• Dear Richard

    I should probably be ignoring Richard Waghorne’s latest rant on blogging and normally I would simply respond with a comment in his blog; sadly that luxury is not provided by Mr. Waghorne and so this site shall be my outlet.

    When Richard states that blogging is completely inconsequential because it does not demand the audience of a national newspaper he is instantly proving his lack of thought on the issue. Those who blog know that audience is not the reason they do it. Sure, it’s nice to know that ‘X’ amount of people have read what you have to say and it’s even nicer when they come back to you, reference you or respond in some way but having 10,000 readers a day is pointless if no one is engaging the issues with you.

    The influence blogging can have on the election is probably limited, I agree but under the right circumstances it has the potential to be far bigger. Blogs adhere to the rules of viral marketing, that is the word of mouth principle. While only 20 people may read a post, they may tell a handful of their friends who then tell a handful of theirs and so on; should any blogger be lucky enough to unearth a serious issue they may quickly find themselves setting the national agenda too, as Iain Dale in the UK has done in recent weeks.

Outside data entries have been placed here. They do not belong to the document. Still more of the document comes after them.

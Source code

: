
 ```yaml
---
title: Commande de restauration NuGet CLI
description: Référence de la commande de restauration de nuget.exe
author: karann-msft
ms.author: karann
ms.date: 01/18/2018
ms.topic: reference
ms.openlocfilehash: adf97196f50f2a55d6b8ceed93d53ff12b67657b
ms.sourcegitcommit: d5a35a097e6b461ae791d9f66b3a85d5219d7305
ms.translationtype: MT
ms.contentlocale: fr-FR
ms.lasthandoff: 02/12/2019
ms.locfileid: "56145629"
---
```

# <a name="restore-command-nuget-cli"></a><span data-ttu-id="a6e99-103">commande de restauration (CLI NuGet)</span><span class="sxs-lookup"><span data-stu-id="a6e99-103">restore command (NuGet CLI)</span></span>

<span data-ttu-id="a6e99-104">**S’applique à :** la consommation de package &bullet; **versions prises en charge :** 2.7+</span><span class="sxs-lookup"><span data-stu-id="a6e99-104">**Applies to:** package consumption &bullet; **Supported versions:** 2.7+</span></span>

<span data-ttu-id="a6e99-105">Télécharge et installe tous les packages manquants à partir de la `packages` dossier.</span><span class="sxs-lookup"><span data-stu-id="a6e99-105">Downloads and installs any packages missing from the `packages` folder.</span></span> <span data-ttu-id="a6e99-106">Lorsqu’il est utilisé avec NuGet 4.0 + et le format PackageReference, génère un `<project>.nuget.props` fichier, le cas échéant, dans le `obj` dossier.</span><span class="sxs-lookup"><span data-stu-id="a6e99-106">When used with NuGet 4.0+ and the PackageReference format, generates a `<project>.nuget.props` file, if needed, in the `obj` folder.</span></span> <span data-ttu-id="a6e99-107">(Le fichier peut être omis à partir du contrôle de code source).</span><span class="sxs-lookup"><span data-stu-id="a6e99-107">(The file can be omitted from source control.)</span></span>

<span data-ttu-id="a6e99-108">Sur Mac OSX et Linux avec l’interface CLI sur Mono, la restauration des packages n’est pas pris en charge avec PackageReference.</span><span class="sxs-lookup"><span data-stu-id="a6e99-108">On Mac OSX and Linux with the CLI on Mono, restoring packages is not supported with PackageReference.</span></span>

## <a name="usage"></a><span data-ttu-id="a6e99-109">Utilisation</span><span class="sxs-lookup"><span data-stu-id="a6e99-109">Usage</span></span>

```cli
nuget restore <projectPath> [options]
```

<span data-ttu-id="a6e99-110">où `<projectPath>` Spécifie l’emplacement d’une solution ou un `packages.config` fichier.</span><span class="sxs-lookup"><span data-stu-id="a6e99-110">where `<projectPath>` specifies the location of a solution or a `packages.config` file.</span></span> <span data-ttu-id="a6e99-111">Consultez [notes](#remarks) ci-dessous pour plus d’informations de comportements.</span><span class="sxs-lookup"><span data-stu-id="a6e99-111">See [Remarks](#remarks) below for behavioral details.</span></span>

    Quality is indeed an issue but the reason that most blog-copy would likely make a newspaper editor feel sick is part of the reason for it’s brilliance, and another sign that Waghorne isn’t paying attention. Blogging does not adhere to formats, house styles or any kind of rules. As a journalist I’m sure you, Richard, know that the use of the word “I” is generally unacceptable but blogging is all about the person and reaction; don’t compare it to a newspaper, compare it to the opinion pages. I’ve made the point before (and am due to again) that blogging is not journalism and it’s as simple as that.
    Finally the quote of mine that you feature; naturally you’ve misunderstood me. Firstly I said ‘few’ not ‘all’ parties and secondly I am not asking for political parties to make unpopular decisions, I am instead asking them to do their jobs. As far as I’m concerned the Government is there to do what’s best for its people, not what its people think is right. In the next budget it is expected that Fianna Fail and the PD’s will hand us a windfall; they will throw money at us as they have before and buy our affection and all of this despite warnings from those who know not to do so.
    Most economic analysts accept that the Tiger has peaked but the Government knows that acting now to make the slump less dramatic would prove awfully unpopular in an election year.
    On the other side Fine Gael and Labour try to gain political points with its Home Defence Bill; it’s a popular notion and a fair one too that a home owner should not have to answer for protecting their homes. Sadly Fine Gael and Labour pushed a legally flawed piece of legislation in order to do this; they should be providing an alternative and not throwing ideas around to delight the public.
    They are both working policy to get votes, not for the good of the people and that is what I mean when I say few political parties don’t have the balls to make the important decisions without public consent first.

    As you say; people can either deal with the current state of politics or do something about it. While there is plenty that can be done blogging (and debate) is one such thing, it’s by no means the greatest or the most influencial but it’s all in the name of the public discourse.